Illhaeusern (France) (AFP)

At the Auberge de l'Ill, a legendary Alsatian restaurant, 2019 will remain marked with a black stone: like Paul Bocuse's restaurant on Friday, that of Marc Harberlin lost one of its three stars a year ago, a "tsunami" which however did not make flee the customers.

Since January 21, 2019, in this restaurant in Illhaeusern (Haut-Rhin), everything has changed but nothing has changed. The Ill river fringed with weeping willows always flows peacefully at the foot of the restaurant and chef Marc Haeberlin always watches from the kitchen on the preparation of "soufflé salmon", "truffles in the ashes" and other "pigeon tournedos with cabbage, truffles and goose liver ".

However, by removing a star from the venerable family establishment with some 80 covers, which had three since 1967, the red guide caused a very strong emotional shock.

"We were warned the day before, a Sunday, at half past twelve, in full service ... We had our legs cut, I picked up some of the old people with a small spoon in the corners, they were crying", recalls Marc Haeberlin , whose father Paul had conquered this Grail of cooks.

Member of a tribe who also has his sister, daughter and nephews, all at work in Illhaeusern, the chief says that "eight days after the loss of the star, regular customers arrived in tears".

"We have a beautiful family harmony but it's a small tsunami, you have to be tough," says his sister Danielle Baumann Haeberlin, co-manager. "There was a little mourning, everyone experienced it like that. Since September it's been better, the momentum has resumed," she summarized, at a distance from the ballet of the servers in navy blue suits.

- "Customers always there" -

From a display case in the hall where the 1967 edition of Michelin stands out in the name of a temporary menu at 160 euros ("L'Instant Michelin") pinned in the kitchen, Michelin is omnipresent in the establishment.

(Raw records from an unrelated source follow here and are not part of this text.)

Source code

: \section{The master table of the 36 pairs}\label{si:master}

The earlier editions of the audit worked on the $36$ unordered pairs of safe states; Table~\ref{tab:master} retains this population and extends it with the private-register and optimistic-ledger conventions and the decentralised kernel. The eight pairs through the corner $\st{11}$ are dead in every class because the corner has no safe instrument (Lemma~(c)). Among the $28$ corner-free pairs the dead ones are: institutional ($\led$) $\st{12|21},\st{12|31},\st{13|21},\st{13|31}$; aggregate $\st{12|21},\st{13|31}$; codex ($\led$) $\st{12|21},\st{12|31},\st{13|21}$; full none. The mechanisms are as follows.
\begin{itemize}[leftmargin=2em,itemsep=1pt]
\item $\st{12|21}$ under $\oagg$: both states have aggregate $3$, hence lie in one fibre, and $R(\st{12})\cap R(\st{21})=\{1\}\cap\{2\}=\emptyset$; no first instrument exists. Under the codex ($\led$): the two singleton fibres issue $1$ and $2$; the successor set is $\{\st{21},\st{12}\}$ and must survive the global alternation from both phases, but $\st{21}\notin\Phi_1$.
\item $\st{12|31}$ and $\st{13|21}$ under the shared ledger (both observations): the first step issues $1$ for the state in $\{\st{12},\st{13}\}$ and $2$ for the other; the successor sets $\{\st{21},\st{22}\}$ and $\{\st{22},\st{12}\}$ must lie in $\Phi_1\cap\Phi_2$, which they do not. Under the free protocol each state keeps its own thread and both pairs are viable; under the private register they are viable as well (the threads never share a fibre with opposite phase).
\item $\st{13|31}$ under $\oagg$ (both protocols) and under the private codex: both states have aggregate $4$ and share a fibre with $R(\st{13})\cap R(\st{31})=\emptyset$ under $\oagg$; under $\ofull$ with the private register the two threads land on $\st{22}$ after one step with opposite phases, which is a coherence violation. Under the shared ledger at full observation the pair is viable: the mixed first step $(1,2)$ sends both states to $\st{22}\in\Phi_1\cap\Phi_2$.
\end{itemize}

"From a very young age, I hear Michelin talking, I sleep Michelin, I wake up Michelin, besides shaving in the morning, I always have the little bibendum on my shelf, it was a gift from a former director ", says Marc Haeberlin.

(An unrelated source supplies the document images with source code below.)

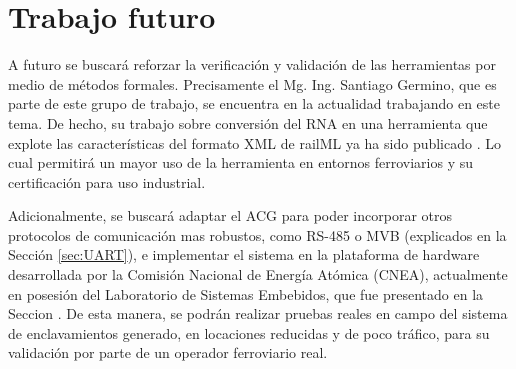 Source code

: \section{Trabajo futuro}

A futuro se buscará reforzar la verificación y validación de las herramientas por medio de métodos formales. Precisamente el Mg. Ing. Santiago Germino, que es parte de este grupo de trabajo, se encuentra en la actualidad trabajando en este tema. De hecho, su trabajo sobre conversión del RNA en una herramienta que explote las características del formato XML de railML ya ha sido publicado \cite{Paper_207}. Lo cual permitirá un mayor uso de la herramienta en entornos ferroviarios y su certificación para uso industrial.

Adicionalmente, se buscará adaptar el ACG para poder incorporar otros protocolos de comunicación mas robustos, como RS-485 o MVB (explicados en la Sección \ref{sec:UART}), e implementar el sistema en la plataforma de hardware desarrollada por la Comisión Nacional de Energía Atómica (CNEA), actualmente en posesión del Laboratorio de Sistemas Embebidos, que fue presentado en la Seccion \label{sec:GICSAFE}. De esta manera, se podrán realizar pruebas reales en campo del sistema de enclavamientos generado, en locaciones reducidas y de poco tráfico, para su validación por parte de un operador ferroviario real.



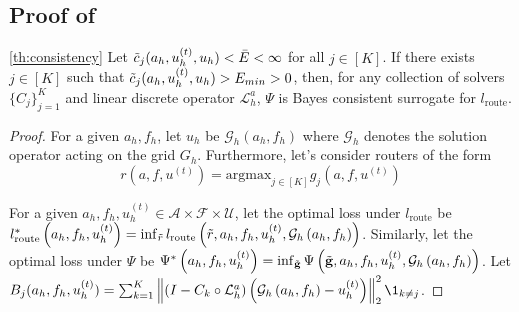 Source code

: \documentclass{article}
\begin{document}
\subsection{Proof of } \label{sec:proofconsistency}

\begin{customtheorem}{\ref{th:consistency}}
    Let $\Tilde{c}_j(a_h, u^{(t)}_h, u_h) < \Bar{E} < \infty$  for all $j \in [K]$. If there exists $j\in [K]$ such that $\Tilde{c}_j(a_h, u^{(t)}_h, u_h) > E_{min} > 0$, then, for any collection of solvers $\{C_j\}_{j= 1}^K$ and linear discrete operator $\mathcal{L}_h^a$, $\Psi$ is Bayes consistent surrogate for $l_{\text{route}}$.
\end{customtheorem}

\begin{proof}

For a given $a_h, f_h$, let $u_h$ be $\mathcal{G}_h\left(a_h, f_h\right)$ where $\mathcal{G}_h$ denotes the solution operator acting on the grid $G_h$. Furthermore, let's consider routers of the form
\begin{equation*}
    r(a, f, u^{(t)}) = \text{argmax}_{j \in [K]} g_j(a, f, u^{(t)})
\end{equation*}

For a given $a_h, f_h, u_h^{(t)} \in \mathcal{A} \times \mathcal{F} \times \mathcal{U}$, let the optimal loss under $l_{\text{route}}$ be $l_{\text{route}}^*\left(a_h, f_h, u^{(t)}_h\right) = \inf_{\Tilde{r}} l_{\text{route}}\left(\tilde{r}, a_h, f_h, u^{(t)}_h, \mathcal{G}_h\left(a_h, f_h\right)\right)$. Similarly, let the optimal loss under $\Psi$ be $\Psi^*\left(a_h, f_h, u^{(t)}_h\right) = \inf_{\Tilde{\mathbf{g}}} \Psi\left(\tilde{\mathbf{g}}, a_h, f_h, u^{(t)}_h, \mathcal{G}_h\left(a_h, f_h\right)\right)$. Let $B_j(a_h, f_h, u^{(t)}_h) = \sum_{k = 1}^K\left\|\left( I - C_{k} \circ \mathcal{L}_{h}^a\right)\left(\mathcal{G}_h\left(a_h, f_h\right) - u^{(t)}_h\right)\right\|^2_2\1_{k\neq j}$.


\end{proof}
\end{document}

Much less stormy than his colleague Marc Veyrat, who was also expelled from the three-star club in 2019 and dragged Michelin to court, Marc Haeberlin says "respect their choice" and fight to win back the lost star.

"We have questioned ourselves on small things, we are trying to be more precise on certain points", explains the chief. During a visit following the loss of the 3rd star, the director of the Michelin guide, Gwendal Poullennec, "just told him that there was too much juice once and a little overcooked fish".

"My philosophy is that we work for clients more than for guides. And clients are always there," says sous-chef Jean-Paul Bostoen, busy preparing a "whole hare à la royale" according to Paul Haeberlin's recipe, "a very, very classic dish".

- Bocuse, his "2nd father" -

If Marc Haeberlin continues to create new dishes, such as "crispy smoked fresh eel, pan-fried snails, sake emulsion and wasabi" recently added to the menu, his cuisine remains faithful to that of his father, with whom he worked for 30 years and whose bust adorns the kitchen, but also in the spirit of Paul Bocuse, his "2nd father", guardian of the temple of classic French cuisine.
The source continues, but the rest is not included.